Clonogenic methods in vitro for the enumeration of granulocyte-macrophage progenitor cells (CFU-GM) in human bone marrow and mouse bone marrow and spleen

Abstract

Protocols and techniques are described for the in vitro enumeration of granulocyte and macrophage progenitors found in human bone marrow and mouse bone marrow and spleen. Study of the colony forming unitgranulocyte-macrophage (CFU-GM) in human bone marrow is usually first accomplished by density separation of whole bone marrow “buffy coats” through Ficoll-Paque into low- and high-density fractions.

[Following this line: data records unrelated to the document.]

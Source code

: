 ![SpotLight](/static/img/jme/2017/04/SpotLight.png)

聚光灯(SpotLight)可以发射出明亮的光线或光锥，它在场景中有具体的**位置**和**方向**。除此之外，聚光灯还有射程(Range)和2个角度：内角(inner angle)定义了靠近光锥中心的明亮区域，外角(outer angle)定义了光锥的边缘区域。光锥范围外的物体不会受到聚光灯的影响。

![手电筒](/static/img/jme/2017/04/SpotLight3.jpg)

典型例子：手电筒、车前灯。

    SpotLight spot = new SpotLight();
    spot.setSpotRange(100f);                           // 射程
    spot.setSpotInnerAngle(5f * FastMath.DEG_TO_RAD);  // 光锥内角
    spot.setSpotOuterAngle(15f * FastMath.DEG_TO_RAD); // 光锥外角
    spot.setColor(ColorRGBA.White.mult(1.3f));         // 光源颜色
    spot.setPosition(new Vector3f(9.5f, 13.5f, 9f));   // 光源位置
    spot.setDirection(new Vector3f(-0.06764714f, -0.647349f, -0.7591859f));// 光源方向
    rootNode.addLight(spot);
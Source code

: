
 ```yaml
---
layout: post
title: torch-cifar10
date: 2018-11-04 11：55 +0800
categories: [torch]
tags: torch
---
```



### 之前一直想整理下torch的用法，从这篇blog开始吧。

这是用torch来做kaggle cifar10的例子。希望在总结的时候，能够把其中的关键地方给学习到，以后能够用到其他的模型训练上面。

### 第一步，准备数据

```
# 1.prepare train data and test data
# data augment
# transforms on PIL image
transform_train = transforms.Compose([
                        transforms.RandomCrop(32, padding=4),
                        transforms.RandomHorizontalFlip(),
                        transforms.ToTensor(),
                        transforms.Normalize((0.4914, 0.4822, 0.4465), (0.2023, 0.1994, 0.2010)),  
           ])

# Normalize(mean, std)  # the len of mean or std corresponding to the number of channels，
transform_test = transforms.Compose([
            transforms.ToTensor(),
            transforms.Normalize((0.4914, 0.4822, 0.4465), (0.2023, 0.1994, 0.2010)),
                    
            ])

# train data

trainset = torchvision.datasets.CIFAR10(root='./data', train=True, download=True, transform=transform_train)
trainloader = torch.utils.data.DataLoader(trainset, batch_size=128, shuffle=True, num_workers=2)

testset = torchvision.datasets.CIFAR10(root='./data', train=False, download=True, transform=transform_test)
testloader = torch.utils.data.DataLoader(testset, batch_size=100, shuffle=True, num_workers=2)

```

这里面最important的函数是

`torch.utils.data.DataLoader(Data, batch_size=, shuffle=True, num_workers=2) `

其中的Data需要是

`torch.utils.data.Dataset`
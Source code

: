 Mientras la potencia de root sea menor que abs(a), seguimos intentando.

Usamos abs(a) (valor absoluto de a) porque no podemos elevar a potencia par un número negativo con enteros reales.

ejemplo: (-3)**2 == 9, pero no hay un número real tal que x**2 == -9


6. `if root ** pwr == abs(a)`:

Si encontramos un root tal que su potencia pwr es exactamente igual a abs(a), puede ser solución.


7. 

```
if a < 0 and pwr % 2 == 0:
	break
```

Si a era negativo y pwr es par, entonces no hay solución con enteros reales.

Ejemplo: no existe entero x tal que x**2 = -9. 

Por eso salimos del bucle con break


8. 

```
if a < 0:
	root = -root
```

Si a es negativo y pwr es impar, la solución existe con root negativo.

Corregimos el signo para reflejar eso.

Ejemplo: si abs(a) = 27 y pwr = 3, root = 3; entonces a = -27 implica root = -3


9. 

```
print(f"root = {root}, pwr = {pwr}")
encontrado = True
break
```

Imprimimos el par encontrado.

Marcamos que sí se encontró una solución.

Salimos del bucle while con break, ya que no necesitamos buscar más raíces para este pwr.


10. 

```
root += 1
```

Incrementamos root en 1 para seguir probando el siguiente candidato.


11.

After collection of the low-density fraction (containing most or all of the CFU-GM), cells are washed and suspended, at a known cell concentration, in a mixture of culture medium, fetal bovine serum (or serum-supplements), agar or agarose, with a source of colony stimulating factor(s). Cultures are allowed to solidify and are then placed in a humidified 37°C incubator at 5% CO2 in lowered (5%) O2 tension for 7 to 14 d. Colonies (>40 cells/ aggregate) and clusters (3 to 40 cells/ aggregate) are then scored. Murine CFU-GM are cultured and characterized in a similar manner except tissues are separated into a single cell suspension without a density separation, and the culture time is reduced to 5 to 7 d. Colonies and clusters are scored as previously described. Purification of CFU-GM can be performed and these cells cultured as above.